TASK BRIEF:
Of all the lines below, return only those starting with the line holding "The weapon communicates" and going on through the line holding "Selvetarm's favored weapon", exactly as written.

Source texts of formatted documents:
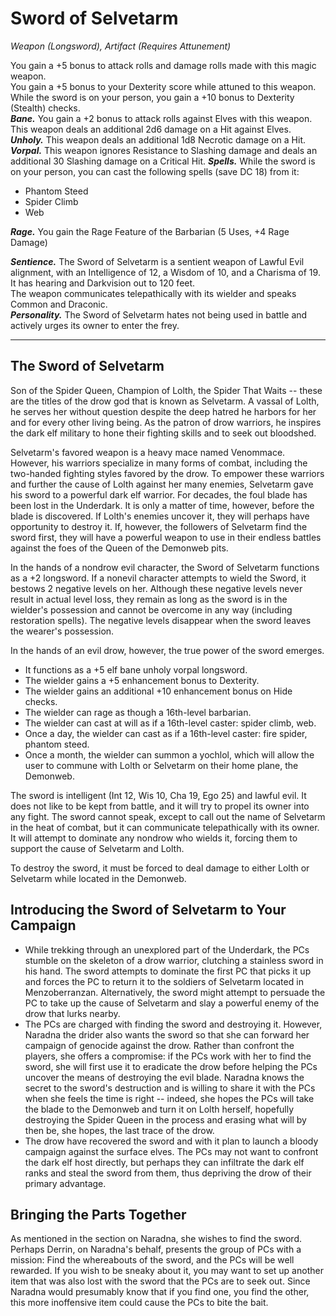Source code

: # Sword of Selvetarm
*Weapon (Longsword), Artifact (Requires Attunement)*

You gain a +5 bonus to attack rolls and damage rolls made with this magic weapon.  
You gain a +5 bonus to your Dexterity score while attuned to this weapon.  
While the sword is on your person, you gain a +10 bonus to Dexterity (Stealth) checks.  
***Bane.*** You gain a +2 bonus to attack rolls against Elves with this weapon. This weapon deals an additional 2d6 damage on a Hit against Elves.  
***Unholy.*** This weapon deals an additional 1d8 Necrotic damage on a Hit.  
***Vorpal.*** This weapon ignores Resistance to Slashing damage and deals an additional 30 Slashing damage on a Critical Hit.
***Spells.*** While the sword is on your person, you can cast the following spells (save DC 18) from it:  
- Phantom Steed
- Spider Climb
- Web

***Rage.*** You gain the Rage Feature of the Barbarian (5 Uses, +4 Rage Damage)

***Sentience.*** The Sword of Selvetarm is a sentient weapon of Lawful Evil alignment, with an Intelligence of 12, a Wisdom of 10, and a Charisma of 19. It has hearing and Darkvision out to 120 feet.  
The weapon communicates telepathically with its wielder and speaks Common and Draconic.  
***Personality.*** The Sword of Selvetarm hates not being used in battle and actively urges its owner to enter the frey.


---
## The Sword of Selvetarm
Son of the Spider Queen, Champion of Lolth, the Spider That Waits -- these are the titles of the drow god that is known as Selvetarm. A vassal of Lolth, he serves her without question despite the deep hatred he harbors for her and for every other living being. As the patron of drow warriors, he inspires the dark elf military to hone their fighting skills and to seek out bloodshed.

Selvetarm's favored weapon is a heavy mace named Venommace. However, his warriors specialize in many forms of combat, including the two-handed fighting styles favored by the drow. To empower these warriors and further the cause of Lolth against her many enemies, Selvetarm gave his sword to a powerful dark elf warrior. For decades, the foul blade has been lost in the Underdark. It is only a matter of time, however, before the blade is discovered. If Lolth's enemies uncover it, they will perhaps have opportunity to destroy it. If, however, the followers of Selvetarm find the sword first, they will have a powerful weapon to use in their endless battles against the foes of the Queen of the Demonweb pits.

In the hands of a nondrow evil character, the Sword of Selvetarm functions as a +2 longsword. If a nonevil character attempts to wield the Sword, it bestows 2 negative levels on her. Although these negative levels never result in actual level loss, they remain as long as the sword is in the wielder's possession and cannot be overcome in any way (including restoration spells). The negative levels disappear when the sword leaves the wearer's possession.

In the hands of an evil drow, however, the true power of the sword emerges.
- It functions as a +5 elf bane unholy vorpal longsword.
- The wielder gains a +5 enhancement bonus to Dexterity.
- The wielder gains an additional +10 enhancement bonus on Hide checks.
- The wielder can rage as though a 16th-level barbarian.
- The wielder can cast at will as if a 16th-level caster: spider climb, web.
- Once a day, the wielder can cast as if a 16th-level caster: fire spider, phantom steed.
- Once a month, the wielder can summon a yochlol, which will allow the user to commune with Lolth or Selvetarm on their home plane, the Demonweb.

The sword is intelligent (Int 12, Wis 10, Cha 19, Ego 25) and lawful evil. It does not like to be kept from battle, and it will try to propel its owner into any fight. The sword cannot speak, except to call out the name of Selvetarm in the heat of combat, but it can communicate telepathically with its owner. It will attempt to dominate any nondrow who wields it, forcing them to support the cause of Selvetarm and Lolth.

To destroy the sword, it must be forced to deal damage to either Lolth or Selvetarm while located in the Demonweb.

## Introducing the Sword of Selvetarm to Your Campaign
- While trekking through an unexplored part of the Underdark, the PCs stumble on the skeleton of a drow warrior, clutching a stainless sword in his hand. The sword attempts to dominate the first PC that picks it up and forces the PC to return it to the soldiers of Selvetarm located in Menzoberranzan. Alternatively, the sword might attempt to persuade the PC to take up the cause of Selvetarm and slay a powerful enemy of the drow that lurks nearby.
- The PCs are charged with finding the sword and destroying it. However, Naradna the drider also wants the sword so that she can forward her campaign of genocide against the drow. Rather than confront the players, she offers a compromise: if the PCs work with her to find the sword, she will first use it to eradicate the drow before helping the PCs uncover the means of destroying the evil blade. Naradna knows the secret to the sword's destruction and is willing to share it with the PCs when she feels the time is right -- indeed, she hopes the PCs will take the blade to the Demonweb and turn it on Lolth herself, hopefully destroying the Spider Queen in the process and erasing what will by then be, she hopes, the last trace of the drow.
- The drow have recovered the sword and with it plan to launch a bloody campaign against the surface elves. The PCs may not want to confront the dark elf host directly, but perhaps they can infiltrate the dark elf ranks and steal the sword from them, thus depriving the drow of their primary advantage.

## Bringing the Parts Together
As mentioned in the section on Naradna, she wishes to find the sword. Perhaps Derrin, on Naradna's behalf, presents the group of PCs with a mission: Find the whereabouts of the sword, and the PCs will be well rewarded. If you wish to be sneaky about it, you may want to set up another item that was also lost with the sword that the PCs are to seek out. Since Naradna would presumably know that if you find one, you find the other, this more inoffensive item could cause the PCs to bite the bait.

ANSWER TO THIS TASK:
The weapon communicates telepathically with its wielder and speaks Common and Draconic.  
***Personality.*** The Sword of Selvetarm hates not being used in battle and actively urges its owner to enter the frey.


---
## The Sword of Selvetarm
Son of the Spider Queen, Champion of Lolth, the Spider That Waits -- these are the titles of the drow god that is known as Selvetarm. A vassal of Lolth, he serves her without question despite the deep hatred he harbors for her and for every other living being. As the patron of drow warriors, he inspires the dark elf military to hone their fighting skills and to seek out bloodshed.

Selvetarm's favored weapon is a heavy mace named Venommace. However, his warriors specialize in many forms of combat, including the two-handed fighting styles favored by the drow. To empower these warriors and further the cause of Lolth against her many enemies, Selvetarm gave his sword to a powerful dark elf warrior. For decades, the foul blade has been lost in the Underdark. It is only a matter of time, however, before the blade is discovered. If Lolth's enemies uncover it, they will perhaps have opportunity to destroy it. If, however, the followers of Selvetarm find the sword first, they will have a powerful weapon to use in their endless battles against the foes of the Queen of the Demonweb pits.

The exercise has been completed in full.